**Rendered images with source text**.
· · · ·
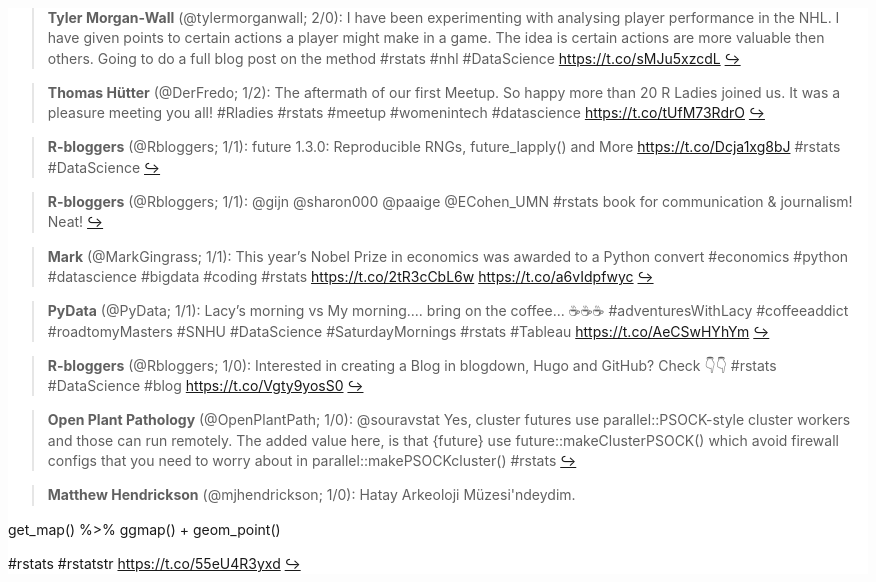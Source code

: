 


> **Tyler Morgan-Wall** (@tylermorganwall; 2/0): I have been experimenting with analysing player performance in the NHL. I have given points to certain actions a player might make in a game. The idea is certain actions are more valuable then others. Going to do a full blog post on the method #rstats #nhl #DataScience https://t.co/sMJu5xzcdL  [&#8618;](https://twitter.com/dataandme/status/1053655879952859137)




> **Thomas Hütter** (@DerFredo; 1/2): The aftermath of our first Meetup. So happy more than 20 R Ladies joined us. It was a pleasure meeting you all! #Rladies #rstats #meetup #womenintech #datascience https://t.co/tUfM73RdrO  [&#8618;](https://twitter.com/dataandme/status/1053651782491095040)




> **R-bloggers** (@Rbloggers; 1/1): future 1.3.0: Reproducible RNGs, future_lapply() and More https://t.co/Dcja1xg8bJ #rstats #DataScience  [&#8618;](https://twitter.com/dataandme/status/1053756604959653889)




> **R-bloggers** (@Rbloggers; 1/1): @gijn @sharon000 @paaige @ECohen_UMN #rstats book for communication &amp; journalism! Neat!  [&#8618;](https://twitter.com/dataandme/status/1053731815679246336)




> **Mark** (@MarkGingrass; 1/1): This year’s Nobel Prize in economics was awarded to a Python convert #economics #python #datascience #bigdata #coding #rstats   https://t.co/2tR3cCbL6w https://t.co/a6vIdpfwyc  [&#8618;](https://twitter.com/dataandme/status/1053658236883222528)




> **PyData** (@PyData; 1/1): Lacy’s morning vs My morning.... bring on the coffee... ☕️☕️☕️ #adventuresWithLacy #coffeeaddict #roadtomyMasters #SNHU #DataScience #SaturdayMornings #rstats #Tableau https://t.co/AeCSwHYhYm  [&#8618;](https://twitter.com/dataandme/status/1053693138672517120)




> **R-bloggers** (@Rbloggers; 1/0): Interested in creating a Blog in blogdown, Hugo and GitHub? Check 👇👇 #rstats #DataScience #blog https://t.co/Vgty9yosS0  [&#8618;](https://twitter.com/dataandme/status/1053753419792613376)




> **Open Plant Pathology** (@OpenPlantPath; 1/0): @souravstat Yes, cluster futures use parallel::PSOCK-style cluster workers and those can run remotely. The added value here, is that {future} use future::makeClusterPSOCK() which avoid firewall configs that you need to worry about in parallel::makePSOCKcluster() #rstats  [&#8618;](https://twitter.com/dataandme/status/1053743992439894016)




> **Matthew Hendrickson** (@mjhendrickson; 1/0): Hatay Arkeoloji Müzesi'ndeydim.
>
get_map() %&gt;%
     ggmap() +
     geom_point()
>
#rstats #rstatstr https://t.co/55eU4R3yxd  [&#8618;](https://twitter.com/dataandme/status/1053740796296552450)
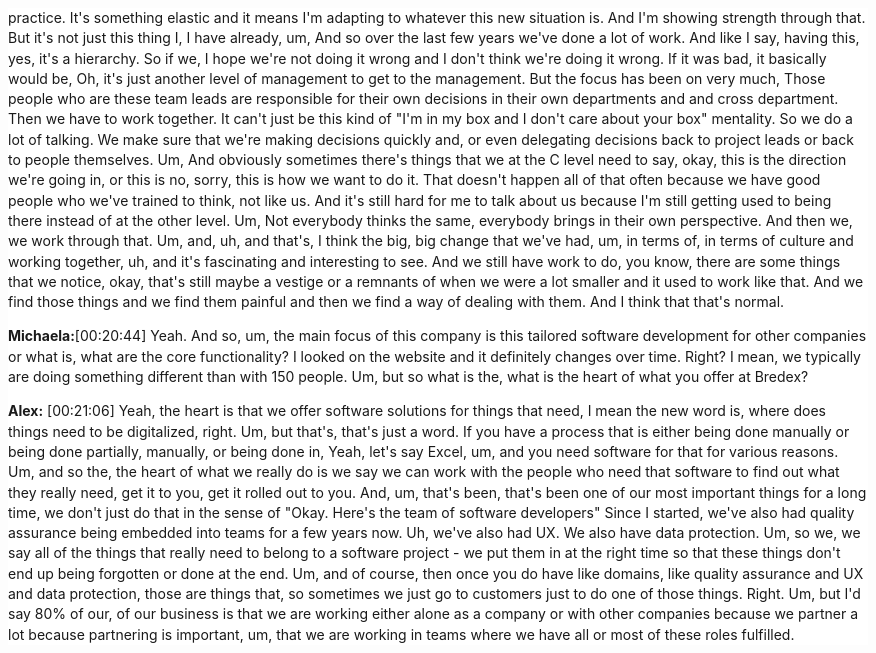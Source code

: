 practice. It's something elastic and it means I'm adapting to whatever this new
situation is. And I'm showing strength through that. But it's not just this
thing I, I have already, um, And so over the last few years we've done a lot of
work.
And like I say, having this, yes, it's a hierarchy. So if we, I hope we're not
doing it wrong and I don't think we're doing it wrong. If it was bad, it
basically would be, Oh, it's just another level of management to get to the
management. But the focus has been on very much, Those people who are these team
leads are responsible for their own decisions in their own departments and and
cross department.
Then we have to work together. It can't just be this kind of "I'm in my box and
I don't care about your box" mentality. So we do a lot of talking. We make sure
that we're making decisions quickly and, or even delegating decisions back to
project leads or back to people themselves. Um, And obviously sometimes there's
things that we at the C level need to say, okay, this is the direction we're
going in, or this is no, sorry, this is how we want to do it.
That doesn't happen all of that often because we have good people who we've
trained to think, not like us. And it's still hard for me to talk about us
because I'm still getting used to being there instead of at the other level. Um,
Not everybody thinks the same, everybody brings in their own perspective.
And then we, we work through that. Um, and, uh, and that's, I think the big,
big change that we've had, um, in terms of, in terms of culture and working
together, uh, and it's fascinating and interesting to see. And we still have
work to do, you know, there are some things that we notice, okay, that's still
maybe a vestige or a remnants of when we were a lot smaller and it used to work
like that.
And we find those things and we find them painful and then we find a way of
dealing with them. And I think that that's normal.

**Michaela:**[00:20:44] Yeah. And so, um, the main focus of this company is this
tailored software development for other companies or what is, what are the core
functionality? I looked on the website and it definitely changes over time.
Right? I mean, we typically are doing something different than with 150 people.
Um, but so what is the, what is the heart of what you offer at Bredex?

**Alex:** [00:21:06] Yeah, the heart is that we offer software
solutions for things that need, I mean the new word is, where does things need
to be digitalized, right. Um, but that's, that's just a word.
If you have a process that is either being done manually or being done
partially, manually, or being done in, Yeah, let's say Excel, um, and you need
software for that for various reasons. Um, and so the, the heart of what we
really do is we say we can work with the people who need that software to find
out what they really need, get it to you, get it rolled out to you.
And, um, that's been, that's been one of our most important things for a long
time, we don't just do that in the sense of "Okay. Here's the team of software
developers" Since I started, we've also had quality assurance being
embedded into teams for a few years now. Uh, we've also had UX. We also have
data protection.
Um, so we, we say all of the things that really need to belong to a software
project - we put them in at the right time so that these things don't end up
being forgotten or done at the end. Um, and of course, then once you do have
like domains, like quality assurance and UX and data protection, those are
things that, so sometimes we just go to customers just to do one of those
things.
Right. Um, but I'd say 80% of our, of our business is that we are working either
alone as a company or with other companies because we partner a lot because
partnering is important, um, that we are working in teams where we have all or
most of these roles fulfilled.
· · · ·
**EXERCISE PROMPT**. How many lines in the data above contain the word "like"? Reply with only that figure.

**EXERCISE SOLUTION**. 4